Roald Ruill was gone, like a whisper of air, and Casey swore fervently, seeing his fee and a week's work going glimmering. The room was empty; Casey wondered if he were sleepwalking, if the whole thing had been a bizarre nightmare. No, for Amarga's portrait lay at his feet where Roald Ruill had thrown it. Casey raised his foot, ready to stamp through the useless, stupid, cheating face; then he jerked back his foot, so suddenly that he almost fell. He steadied himself on the easel, stooped, and tenderly picked up the portrait.
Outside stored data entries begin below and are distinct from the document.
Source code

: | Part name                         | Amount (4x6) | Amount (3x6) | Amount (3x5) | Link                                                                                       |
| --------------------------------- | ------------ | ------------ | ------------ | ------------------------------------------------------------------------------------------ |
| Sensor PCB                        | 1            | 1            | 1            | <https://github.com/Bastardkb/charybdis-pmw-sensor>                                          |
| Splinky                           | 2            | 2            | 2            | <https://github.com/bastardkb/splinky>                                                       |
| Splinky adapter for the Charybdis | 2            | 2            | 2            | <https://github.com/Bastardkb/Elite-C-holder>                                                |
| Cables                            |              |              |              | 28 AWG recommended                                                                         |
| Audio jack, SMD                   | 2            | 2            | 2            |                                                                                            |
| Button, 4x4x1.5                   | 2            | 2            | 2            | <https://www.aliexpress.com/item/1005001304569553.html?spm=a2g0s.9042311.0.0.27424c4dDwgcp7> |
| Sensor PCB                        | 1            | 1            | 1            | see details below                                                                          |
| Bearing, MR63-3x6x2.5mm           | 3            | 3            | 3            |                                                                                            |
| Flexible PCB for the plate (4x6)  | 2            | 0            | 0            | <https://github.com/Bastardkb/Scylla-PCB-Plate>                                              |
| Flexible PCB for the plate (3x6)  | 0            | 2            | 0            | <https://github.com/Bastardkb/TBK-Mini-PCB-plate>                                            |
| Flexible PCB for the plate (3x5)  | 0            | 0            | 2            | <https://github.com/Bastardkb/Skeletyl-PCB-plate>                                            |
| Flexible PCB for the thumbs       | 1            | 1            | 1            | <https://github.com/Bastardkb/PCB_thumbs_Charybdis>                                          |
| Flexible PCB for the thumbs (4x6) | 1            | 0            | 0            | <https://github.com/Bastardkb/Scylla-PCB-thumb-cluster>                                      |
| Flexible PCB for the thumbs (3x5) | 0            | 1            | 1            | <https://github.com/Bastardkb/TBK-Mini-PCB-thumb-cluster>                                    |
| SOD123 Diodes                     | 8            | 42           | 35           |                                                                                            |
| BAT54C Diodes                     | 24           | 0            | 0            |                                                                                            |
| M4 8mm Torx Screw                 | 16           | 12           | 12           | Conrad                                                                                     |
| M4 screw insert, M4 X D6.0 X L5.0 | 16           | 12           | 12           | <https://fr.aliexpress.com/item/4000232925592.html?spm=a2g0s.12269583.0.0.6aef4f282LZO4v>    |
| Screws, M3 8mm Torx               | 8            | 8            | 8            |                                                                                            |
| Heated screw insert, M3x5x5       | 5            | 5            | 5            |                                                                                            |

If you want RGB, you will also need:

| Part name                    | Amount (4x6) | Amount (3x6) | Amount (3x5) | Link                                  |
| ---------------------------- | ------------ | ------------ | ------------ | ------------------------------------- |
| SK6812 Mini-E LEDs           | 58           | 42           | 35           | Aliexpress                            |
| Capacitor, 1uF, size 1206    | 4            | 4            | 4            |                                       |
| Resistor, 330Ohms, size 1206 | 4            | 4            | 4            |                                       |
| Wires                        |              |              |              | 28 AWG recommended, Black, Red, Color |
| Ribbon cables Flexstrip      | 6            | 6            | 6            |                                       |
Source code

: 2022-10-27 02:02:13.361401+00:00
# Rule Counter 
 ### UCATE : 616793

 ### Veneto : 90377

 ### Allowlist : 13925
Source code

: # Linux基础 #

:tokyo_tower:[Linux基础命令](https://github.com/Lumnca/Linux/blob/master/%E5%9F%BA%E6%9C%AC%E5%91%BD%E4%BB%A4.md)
He hunted up a piece of brown wrapping paper and a string, and twenty minutes later, went out into the street. The editorial offices of Vector Publications didn't close till six. He could just about make it.
* * * *
And everybody in the science fiction world knows the rest—the gorgeous six-color cover on the first issue of Eternity Science Fiction Novels, the story written around the cover by Theodore Sturgeon, the guest editorial on “The Nonhuman in Science Fiction Art.” The original painting, auctioned off at the science fiction convention, sold for two hundred dollars.
No other of Casey's paintings ever won quite so much fame, though he sold steadily to the science fiction magazines after that, and twice won a Hugo as “Artist of the Year."
He was fairly well-satisfied with his modest success, though his family always wondered why he should waste his talents illustrating “escapist rubbish.” His nagging maiden aunt (she of the orange polka-dotted pajamas) once asked him point-blank:
“Why don't you paint something worth while, something to make a name for yourself? This here-today-and-gone-tomorrow stuff, it's only good for waste paper! These crackpot science fiction fans may call you the greatest, but fifty years from now, none of these cheap magazines will be around—and your name will be completely forgotten!"
“Hah,” said Casey—but only to himself, for he was almost always polite to old ladies, “that's what you think!"